Document images with source code:
────

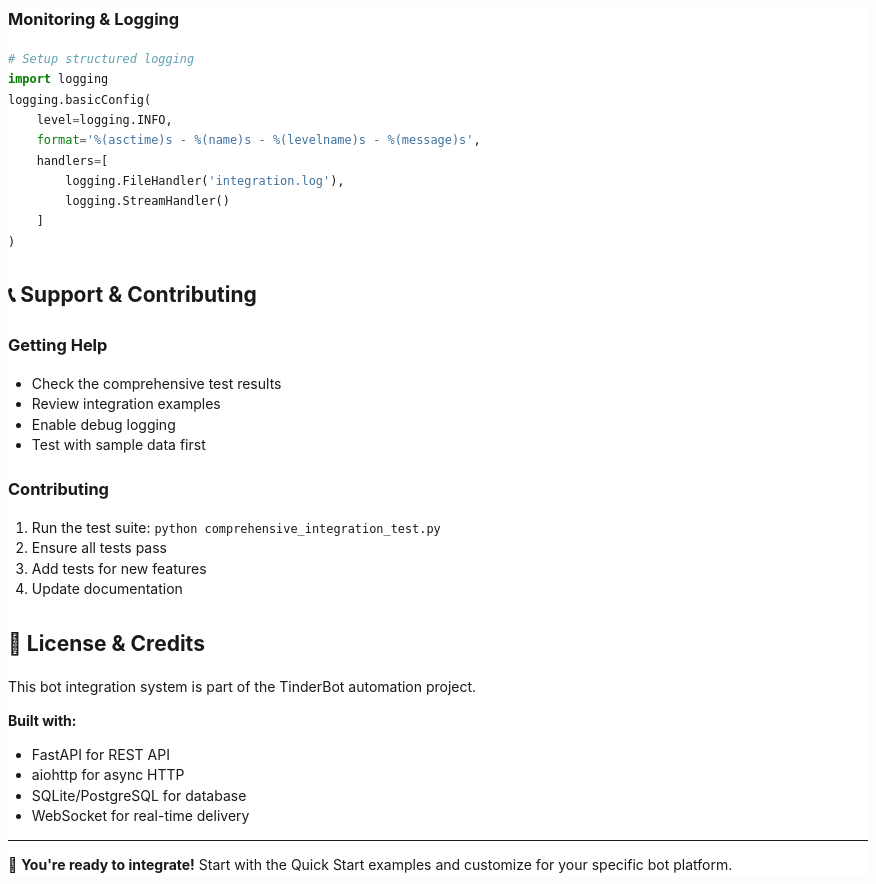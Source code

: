 ### Monitoring & Logging
```python
# Setup structured logging
import logging
logging.basicConfig(
    level=logging.INFO,
    format='%(asctime)s - %(name)s - %(levelname)s - %(message)s',
    handlers=[
        logging.FileHandler('integration.log'),
        logging.StreamHandler()
    ]
)
```

## 📞 Support & Contributing

### Getting Help
- Check the comprehensive test results
- Review integration examples
- Enable debug logging
- Test with sample data first

### Contributing
1. Run the test suite: `python comprehensive_integration_test.py`
2. Ensure all tests pass
3. Add tests for new features
4. Update documentation

## 📄 License & Credits

This bot integration system is part of the TinderBot automation project. 

**Built with:**
- FastAPI for REST API
- aiohttp for async HTTP
- SQLite/PostgreSQL for database
- WebSocket for real-time delivery

---

🎉 **You're ready to integrate!** Start with the Quick Start examples and customize for your specific bot platform.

────

- _WHAT TO WORK ON_
Copy, word for word, the line that contains "This bot integration" and every line after it through the end of the records, and nothing else.

- _EXERCISE RESPONSE_
This bot integration system is part of the TinderBot automation project. 

**Built with:**
- FastAPI for REST API
- aiohttp for async HTTP
- SQLite/PostgreSQL for database
- WebSocket for real-time delivery

---

🎉 **You're ready to integrate!** Start with the Quick Start examples and customize for your specific bot platform.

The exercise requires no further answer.